Liver is affected by various primary and secondary diseases and so requires an accurate diagnosis for patient management. Rich porto-systemic blood supply makes liver a favourable site for metastasis. 6 Therefore, liver histopathology has become a most important diagnostic tool. 7

The spectrum of hepatic lesions included male and female patients of all age groups. In our study, most common age group affected was 50-70 years (Table 1). In females, commonest age group was 51-60 years and in males, commonest age group was 61-70 years. This finding was consistent with Shivani Gandhi et al,5 Agrawal et al 4 & Medha Pradeep Kulkarni et al. 6 This finding was discrepant with Chawla et al2 in which 41-50years was the commonest age group. This could be because the predominant lesions were non-neoplastic (32/65) like cirrhosis, fatty liver and viral hepatitis which are more prevalent in the 4 – 5th decade.

In our study, slight female preponderance was noted.(Table 2) In female, breast carcinoma remains an important site for liver metastasis. As IHC was not done in 31 cases of metastatic adenocarcinoma, underlying primary breast neoplastic etiology may be a reason for slight female preponderance in this study. This finding was consistent with finding of Agrawal et al4 in which 57% cases were female however studies done by Shivani Gandhi et al,5 Chawla et al,2 Murgod PS et al,1 Medha Pradeep Kulkarni et al6 found male preponderance.

Malignancy was the most common finding (70%) (Table 2). This was consistent with findings of Shivani Gandhi et al,5 Chawla et al,2 Agrawal et al,4 who all found malignancy as the commonest finding. The present institute being a tertiary care centre providing oncology hence malignant cases were more likely encountered.

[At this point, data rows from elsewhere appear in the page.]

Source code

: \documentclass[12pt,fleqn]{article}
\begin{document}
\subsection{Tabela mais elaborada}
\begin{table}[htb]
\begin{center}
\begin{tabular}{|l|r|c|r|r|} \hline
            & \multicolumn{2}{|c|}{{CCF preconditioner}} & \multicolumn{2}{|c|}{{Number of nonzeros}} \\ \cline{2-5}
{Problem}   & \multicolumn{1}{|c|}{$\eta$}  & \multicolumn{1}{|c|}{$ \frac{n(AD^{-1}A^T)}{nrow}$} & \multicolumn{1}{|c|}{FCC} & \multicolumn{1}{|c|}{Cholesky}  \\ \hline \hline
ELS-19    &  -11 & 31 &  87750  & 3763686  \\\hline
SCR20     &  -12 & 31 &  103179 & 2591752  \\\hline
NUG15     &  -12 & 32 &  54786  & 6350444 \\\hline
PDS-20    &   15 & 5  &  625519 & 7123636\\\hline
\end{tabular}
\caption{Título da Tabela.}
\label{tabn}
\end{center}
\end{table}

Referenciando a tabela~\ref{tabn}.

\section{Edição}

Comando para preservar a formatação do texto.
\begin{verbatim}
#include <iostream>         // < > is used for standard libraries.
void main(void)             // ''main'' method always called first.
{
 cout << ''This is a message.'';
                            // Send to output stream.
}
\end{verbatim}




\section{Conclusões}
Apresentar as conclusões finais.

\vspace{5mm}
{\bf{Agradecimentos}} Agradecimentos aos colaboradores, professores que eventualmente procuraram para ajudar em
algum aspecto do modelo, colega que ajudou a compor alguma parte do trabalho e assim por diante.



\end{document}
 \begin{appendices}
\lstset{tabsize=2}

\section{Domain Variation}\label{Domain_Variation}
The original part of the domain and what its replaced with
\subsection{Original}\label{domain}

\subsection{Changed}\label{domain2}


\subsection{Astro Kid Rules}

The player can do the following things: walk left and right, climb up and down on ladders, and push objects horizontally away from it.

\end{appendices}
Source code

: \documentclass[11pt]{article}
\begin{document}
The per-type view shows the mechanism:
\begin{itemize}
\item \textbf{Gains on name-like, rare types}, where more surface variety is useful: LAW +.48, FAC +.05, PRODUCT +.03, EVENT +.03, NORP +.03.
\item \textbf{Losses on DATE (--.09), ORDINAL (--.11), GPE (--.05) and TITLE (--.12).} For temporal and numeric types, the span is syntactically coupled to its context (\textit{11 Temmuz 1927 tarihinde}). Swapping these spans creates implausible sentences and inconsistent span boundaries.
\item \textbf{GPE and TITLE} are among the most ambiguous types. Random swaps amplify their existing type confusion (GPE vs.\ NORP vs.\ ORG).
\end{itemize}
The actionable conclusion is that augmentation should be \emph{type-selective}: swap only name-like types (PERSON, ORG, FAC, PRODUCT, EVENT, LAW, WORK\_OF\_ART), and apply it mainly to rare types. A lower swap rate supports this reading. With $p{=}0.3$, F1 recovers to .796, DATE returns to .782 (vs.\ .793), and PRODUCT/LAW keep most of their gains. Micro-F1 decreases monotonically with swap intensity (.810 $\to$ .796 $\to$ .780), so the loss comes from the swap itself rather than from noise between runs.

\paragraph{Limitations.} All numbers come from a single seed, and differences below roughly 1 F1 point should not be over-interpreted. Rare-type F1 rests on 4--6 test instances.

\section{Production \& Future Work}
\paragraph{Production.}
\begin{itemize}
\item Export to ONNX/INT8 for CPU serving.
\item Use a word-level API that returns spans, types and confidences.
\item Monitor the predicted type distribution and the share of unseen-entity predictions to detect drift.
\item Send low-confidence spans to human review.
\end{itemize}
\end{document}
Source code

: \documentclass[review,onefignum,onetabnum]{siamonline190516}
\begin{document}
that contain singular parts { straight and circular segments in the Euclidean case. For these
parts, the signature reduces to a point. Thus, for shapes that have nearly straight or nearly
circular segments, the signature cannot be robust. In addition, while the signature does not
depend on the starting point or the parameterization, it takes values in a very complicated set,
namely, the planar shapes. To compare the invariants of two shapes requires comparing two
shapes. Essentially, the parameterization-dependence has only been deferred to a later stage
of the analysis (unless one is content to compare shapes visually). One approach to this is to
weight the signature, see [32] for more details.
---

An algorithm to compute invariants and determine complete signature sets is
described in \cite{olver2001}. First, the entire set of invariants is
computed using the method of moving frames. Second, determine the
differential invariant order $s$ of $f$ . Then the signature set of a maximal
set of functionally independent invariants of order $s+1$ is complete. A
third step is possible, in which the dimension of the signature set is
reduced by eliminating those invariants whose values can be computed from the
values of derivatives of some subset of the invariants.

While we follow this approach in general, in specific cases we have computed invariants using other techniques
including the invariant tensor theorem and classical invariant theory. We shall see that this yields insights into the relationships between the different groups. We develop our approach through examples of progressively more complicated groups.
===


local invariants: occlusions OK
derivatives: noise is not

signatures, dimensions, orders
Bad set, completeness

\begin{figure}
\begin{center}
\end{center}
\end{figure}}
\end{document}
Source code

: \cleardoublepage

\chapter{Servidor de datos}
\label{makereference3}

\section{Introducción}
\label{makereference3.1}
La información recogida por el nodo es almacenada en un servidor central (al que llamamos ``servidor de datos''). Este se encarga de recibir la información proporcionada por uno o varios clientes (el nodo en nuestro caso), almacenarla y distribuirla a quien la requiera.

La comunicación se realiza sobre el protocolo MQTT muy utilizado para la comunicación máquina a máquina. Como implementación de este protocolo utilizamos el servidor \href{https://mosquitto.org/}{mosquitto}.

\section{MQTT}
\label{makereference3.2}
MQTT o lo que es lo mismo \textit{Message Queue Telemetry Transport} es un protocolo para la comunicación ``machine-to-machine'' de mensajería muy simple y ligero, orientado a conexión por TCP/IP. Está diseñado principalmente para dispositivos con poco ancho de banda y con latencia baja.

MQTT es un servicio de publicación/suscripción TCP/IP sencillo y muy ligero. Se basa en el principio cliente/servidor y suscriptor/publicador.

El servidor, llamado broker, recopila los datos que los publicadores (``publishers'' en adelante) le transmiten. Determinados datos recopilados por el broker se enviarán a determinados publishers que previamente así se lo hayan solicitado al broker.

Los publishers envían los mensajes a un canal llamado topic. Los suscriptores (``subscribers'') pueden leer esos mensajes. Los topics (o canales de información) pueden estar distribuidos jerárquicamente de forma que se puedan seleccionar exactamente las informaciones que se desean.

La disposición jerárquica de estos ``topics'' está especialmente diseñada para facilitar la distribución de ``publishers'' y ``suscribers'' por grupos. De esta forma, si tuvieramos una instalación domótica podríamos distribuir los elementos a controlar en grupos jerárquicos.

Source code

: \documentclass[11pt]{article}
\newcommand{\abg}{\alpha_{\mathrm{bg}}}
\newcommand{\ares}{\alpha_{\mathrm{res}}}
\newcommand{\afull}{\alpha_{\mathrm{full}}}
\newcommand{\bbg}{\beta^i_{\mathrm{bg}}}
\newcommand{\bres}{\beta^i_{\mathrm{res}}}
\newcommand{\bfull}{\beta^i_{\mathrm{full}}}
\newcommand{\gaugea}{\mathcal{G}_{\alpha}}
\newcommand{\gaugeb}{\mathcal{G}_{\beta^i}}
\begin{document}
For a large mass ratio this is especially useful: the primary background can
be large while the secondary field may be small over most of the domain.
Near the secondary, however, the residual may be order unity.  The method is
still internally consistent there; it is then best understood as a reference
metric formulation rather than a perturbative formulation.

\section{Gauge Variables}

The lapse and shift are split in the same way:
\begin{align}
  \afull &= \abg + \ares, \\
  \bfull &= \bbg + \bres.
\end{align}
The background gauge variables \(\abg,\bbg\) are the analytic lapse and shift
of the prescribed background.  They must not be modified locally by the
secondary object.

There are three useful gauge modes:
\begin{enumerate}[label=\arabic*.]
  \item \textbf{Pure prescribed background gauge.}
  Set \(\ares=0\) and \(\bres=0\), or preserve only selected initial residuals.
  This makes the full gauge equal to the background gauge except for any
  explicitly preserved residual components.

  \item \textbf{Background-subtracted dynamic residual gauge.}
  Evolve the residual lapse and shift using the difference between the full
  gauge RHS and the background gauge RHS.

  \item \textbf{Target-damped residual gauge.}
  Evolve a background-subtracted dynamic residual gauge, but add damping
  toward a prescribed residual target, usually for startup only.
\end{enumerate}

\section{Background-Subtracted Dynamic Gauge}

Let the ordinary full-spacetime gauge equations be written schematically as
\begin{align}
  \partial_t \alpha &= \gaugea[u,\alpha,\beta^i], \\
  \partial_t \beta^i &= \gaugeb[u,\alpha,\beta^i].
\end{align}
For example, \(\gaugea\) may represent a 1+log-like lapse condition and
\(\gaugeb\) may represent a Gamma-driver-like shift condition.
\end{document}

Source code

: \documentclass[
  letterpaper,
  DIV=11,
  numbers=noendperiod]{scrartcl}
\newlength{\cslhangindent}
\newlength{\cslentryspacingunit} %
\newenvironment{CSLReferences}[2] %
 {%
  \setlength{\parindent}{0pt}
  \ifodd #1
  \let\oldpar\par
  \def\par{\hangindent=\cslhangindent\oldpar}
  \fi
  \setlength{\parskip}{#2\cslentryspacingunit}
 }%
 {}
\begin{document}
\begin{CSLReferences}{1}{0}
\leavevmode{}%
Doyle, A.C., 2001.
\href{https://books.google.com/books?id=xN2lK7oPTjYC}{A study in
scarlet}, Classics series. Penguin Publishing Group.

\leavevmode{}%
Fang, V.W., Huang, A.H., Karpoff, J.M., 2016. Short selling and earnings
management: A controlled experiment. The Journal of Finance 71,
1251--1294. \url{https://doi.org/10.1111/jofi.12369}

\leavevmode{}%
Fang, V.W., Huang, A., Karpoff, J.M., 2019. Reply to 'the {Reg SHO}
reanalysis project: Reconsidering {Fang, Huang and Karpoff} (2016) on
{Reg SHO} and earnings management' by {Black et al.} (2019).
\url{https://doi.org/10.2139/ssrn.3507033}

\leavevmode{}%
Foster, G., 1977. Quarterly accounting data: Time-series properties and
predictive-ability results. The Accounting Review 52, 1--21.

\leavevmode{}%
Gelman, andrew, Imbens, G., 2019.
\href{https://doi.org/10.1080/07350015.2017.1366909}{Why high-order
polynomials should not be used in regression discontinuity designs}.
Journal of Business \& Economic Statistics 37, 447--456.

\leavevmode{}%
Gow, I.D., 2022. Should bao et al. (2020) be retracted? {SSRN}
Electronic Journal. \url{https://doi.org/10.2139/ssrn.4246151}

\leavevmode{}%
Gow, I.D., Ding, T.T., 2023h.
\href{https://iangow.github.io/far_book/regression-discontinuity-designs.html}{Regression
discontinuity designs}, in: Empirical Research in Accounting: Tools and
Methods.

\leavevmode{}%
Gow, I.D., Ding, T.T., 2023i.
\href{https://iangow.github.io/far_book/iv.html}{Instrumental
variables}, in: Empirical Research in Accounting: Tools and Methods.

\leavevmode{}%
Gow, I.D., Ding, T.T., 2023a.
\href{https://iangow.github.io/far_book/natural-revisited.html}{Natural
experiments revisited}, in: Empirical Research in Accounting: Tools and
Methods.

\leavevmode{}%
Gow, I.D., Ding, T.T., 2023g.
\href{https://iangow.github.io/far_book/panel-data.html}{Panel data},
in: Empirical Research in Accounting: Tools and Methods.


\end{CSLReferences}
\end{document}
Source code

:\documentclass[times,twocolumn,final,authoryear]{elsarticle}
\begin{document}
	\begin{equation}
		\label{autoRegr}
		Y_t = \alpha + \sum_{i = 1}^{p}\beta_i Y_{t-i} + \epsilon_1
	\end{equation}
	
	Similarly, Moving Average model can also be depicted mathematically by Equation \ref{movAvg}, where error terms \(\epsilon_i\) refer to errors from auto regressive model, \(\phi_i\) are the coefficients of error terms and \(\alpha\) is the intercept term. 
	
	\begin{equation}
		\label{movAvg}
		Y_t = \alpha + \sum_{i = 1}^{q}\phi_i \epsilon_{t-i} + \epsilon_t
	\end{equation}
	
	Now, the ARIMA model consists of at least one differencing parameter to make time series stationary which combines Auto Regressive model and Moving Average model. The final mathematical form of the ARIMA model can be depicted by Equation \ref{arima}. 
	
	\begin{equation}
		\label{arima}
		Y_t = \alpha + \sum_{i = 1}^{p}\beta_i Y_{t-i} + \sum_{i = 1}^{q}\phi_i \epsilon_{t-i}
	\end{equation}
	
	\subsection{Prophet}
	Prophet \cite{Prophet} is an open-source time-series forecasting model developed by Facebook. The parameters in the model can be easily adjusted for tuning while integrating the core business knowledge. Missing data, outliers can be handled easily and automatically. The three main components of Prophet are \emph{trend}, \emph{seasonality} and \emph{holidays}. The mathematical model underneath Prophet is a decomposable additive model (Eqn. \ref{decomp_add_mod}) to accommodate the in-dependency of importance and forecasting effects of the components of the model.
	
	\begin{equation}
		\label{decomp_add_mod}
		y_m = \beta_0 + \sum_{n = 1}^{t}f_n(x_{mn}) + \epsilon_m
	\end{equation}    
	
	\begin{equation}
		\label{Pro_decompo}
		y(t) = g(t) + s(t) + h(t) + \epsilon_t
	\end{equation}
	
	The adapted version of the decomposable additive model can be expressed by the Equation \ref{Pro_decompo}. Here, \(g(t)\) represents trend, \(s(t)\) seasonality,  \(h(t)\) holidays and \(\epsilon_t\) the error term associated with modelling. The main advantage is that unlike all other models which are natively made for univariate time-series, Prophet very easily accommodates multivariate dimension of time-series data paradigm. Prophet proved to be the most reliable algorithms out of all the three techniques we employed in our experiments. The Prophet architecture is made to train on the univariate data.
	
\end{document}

Amongst the malignant lesions hepatic secondaries 50% (n=37) were the commonest histopathological finding and were commonly seen among adult females. Most of the patients were belonging to age group of 50 – 70 years. 2/3rd of patients with hepatic metastases presented with clinical manifestations like ascites, jaundice, anorexia, loss of appetite and weight loss. This was in concordance with Agrawal et al 4 and Medha Pradeep Kulkarni et al6 who found metastatic hepatic involvement as the most common finding. This was discrepant with the findings of Chawla et al,2 who reviewed and found hepatocellular carcinoma as the most common hepatic lesion with male predominance. Metastatic involvement of liver is more common than the primary hepatic tumours.8 Hepatic metastasis can be seen either by direct spread or due to the dual nature of blood supply of liver from portal and systemic circulation. The common sites of primary tumours that frequently metastasizes to liver include lung, breast, gall bladder, stomach, pancreas, and large intestine.9 In our study, metastatic adenocarcinoma with the primary malignancy in lung and breast were noted. Microscopic features are dependent on primary site of malignancy and degree of differentiation. [Figure 1]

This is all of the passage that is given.